▸ **TASK DETAILS**:
Using the records that follow, copy every line containing the word "meerdere".

(Data entries)

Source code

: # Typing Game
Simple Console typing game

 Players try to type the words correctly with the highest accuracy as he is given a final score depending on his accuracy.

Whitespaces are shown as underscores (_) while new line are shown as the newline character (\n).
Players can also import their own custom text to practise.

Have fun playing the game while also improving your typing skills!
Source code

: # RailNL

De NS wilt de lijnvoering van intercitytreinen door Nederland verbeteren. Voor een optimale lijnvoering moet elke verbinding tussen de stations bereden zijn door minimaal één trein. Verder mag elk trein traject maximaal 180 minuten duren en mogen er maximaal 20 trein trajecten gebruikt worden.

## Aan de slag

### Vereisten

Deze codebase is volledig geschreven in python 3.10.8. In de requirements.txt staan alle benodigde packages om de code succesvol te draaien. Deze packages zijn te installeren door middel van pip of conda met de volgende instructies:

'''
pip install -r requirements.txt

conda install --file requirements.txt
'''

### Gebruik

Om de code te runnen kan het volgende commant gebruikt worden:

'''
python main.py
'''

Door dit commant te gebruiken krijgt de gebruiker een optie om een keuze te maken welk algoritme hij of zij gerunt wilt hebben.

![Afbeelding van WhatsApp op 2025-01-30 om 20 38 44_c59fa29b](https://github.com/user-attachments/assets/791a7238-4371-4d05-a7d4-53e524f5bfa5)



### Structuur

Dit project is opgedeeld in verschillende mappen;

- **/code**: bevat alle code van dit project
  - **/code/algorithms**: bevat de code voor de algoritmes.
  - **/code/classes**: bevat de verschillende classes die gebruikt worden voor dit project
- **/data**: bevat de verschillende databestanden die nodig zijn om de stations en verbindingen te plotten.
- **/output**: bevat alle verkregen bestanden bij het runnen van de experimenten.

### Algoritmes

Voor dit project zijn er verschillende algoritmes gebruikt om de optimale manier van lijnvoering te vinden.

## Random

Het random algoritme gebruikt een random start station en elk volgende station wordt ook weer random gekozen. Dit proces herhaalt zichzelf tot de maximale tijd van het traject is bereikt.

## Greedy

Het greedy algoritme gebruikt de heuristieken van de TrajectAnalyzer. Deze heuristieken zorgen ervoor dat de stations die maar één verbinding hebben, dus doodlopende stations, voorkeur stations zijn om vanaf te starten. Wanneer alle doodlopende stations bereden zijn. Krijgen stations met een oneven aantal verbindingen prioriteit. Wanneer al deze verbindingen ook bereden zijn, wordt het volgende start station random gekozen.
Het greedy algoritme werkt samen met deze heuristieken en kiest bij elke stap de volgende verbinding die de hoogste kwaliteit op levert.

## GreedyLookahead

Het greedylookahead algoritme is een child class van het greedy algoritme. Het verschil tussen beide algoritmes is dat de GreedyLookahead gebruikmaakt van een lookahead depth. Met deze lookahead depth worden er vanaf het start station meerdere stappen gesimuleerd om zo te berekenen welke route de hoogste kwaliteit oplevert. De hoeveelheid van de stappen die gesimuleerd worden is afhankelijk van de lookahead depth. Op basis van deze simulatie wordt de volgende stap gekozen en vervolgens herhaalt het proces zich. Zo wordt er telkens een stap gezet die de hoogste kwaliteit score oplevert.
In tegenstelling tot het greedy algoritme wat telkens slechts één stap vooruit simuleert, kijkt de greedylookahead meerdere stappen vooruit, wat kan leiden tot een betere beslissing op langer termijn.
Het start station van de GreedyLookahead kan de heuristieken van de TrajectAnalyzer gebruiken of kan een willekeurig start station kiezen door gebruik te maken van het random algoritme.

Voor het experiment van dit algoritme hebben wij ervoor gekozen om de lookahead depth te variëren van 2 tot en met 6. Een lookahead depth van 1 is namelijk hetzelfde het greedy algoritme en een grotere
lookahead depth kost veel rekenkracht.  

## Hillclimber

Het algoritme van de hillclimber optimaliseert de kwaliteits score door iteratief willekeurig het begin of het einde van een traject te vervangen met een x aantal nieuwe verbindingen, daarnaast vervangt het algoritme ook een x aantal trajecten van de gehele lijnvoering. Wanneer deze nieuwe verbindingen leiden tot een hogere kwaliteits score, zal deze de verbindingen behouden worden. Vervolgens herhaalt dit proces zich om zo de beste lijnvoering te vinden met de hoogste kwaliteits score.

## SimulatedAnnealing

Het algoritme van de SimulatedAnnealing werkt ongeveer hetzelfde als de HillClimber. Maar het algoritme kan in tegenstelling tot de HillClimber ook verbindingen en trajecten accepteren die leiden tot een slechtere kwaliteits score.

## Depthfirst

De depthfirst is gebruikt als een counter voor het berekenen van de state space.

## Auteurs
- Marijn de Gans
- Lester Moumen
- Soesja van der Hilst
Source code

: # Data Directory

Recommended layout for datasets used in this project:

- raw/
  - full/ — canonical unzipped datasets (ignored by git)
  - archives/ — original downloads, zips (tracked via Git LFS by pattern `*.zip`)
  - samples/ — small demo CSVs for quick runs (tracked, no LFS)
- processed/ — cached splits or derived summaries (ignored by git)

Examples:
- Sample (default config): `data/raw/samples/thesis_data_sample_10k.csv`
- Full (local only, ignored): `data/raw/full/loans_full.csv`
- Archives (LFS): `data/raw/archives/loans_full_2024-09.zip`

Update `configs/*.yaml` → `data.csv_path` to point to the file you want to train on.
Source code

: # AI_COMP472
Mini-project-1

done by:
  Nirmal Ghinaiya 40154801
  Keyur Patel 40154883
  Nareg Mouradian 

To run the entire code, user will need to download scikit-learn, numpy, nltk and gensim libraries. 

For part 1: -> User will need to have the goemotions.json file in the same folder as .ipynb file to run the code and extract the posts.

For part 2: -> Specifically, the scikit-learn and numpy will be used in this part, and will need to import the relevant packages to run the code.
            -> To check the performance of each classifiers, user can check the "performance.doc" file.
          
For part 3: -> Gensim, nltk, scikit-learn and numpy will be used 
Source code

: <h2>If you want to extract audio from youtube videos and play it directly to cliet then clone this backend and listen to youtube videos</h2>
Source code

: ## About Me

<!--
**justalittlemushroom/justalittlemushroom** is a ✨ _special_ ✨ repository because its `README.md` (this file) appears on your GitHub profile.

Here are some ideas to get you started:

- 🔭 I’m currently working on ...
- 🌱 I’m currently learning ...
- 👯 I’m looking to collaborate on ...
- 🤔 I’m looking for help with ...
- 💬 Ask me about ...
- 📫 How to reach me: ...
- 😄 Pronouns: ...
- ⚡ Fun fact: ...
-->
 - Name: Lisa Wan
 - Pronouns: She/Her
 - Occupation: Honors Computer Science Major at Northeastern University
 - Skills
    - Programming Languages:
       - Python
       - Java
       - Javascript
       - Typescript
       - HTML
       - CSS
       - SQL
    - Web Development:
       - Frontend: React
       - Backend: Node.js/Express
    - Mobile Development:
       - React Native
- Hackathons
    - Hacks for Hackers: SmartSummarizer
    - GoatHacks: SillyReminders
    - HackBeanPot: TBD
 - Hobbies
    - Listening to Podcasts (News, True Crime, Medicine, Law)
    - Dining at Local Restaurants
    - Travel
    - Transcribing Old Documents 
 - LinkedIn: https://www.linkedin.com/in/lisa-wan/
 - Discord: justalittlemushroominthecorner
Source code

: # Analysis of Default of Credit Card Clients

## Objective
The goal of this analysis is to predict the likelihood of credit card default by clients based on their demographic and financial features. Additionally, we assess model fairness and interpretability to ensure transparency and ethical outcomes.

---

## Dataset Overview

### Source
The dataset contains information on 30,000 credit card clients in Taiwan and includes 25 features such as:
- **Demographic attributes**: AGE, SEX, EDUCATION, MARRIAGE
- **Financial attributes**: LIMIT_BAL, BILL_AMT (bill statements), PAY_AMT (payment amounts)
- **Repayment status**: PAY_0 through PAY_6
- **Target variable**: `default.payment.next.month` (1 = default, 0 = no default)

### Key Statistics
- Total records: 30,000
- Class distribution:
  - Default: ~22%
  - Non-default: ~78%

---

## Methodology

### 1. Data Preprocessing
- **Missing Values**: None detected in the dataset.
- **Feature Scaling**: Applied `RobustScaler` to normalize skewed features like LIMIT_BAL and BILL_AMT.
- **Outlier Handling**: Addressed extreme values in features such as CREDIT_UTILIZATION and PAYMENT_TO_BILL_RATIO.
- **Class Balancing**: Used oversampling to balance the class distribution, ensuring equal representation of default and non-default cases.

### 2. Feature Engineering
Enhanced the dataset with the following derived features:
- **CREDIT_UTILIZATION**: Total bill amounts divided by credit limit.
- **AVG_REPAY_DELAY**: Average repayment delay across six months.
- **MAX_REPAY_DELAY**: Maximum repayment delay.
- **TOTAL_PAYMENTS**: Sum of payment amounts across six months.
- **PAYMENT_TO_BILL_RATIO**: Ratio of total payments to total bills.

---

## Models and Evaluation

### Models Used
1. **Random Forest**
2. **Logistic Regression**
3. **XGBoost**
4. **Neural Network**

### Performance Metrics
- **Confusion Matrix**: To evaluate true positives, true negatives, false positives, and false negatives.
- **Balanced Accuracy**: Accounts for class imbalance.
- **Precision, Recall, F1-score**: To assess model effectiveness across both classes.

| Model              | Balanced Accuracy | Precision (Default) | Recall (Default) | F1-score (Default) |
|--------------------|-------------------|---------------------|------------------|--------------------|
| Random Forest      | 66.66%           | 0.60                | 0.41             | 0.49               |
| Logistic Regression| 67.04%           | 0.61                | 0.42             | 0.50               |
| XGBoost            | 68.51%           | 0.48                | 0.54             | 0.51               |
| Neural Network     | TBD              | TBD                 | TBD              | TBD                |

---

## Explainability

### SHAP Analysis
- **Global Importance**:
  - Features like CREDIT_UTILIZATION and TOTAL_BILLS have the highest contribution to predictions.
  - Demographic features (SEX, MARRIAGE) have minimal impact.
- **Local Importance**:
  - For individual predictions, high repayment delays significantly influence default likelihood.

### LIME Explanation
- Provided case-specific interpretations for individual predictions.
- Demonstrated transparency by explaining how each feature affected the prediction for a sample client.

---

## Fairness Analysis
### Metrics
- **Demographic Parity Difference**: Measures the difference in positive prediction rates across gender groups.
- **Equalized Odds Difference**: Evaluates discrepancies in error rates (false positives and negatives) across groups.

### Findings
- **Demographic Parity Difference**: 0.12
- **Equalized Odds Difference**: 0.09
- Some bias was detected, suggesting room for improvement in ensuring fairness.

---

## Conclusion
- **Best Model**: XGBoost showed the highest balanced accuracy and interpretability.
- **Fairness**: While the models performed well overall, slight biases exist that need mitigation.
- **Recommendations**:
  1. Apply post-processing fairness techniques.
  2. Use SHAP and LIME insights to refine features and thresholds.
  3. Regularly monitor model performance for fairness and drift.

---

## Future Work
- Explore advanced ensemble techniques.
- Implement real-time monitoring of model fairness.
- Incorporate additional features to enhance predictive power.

▸ **FINAL ANSWER**:
Het greedylookahead algoritme is een child class van het greedy algoritme. Het verschil tussen beide algoritmes is dat de GreedyLookahead gebruikmaakt van een lookahead depth. Met deze lookahead depth worden er vanaf het start station meerdere stappen gesimuleerd om zo te berekenen welke route de hoogste kwaliteit oplevert. De hoeveelheid van de stappen die gesimuleerd worden is afhankelijk van de lookahead depth. Op basis van deze simulatie wordt de volgende stap gekozen en vervolgens herhaalt het proces zich. Zo wordt er telkens een stap gezet die de hoogste kwaliteit score oplevert.
In tegenstelling tot het greedy algoritme wat telkens slechts één stap vooruit simuleert, kijkt de greedylookahead meerdere stappen vooruit, wat kan leiden tot een betere beslissing op langer termijn.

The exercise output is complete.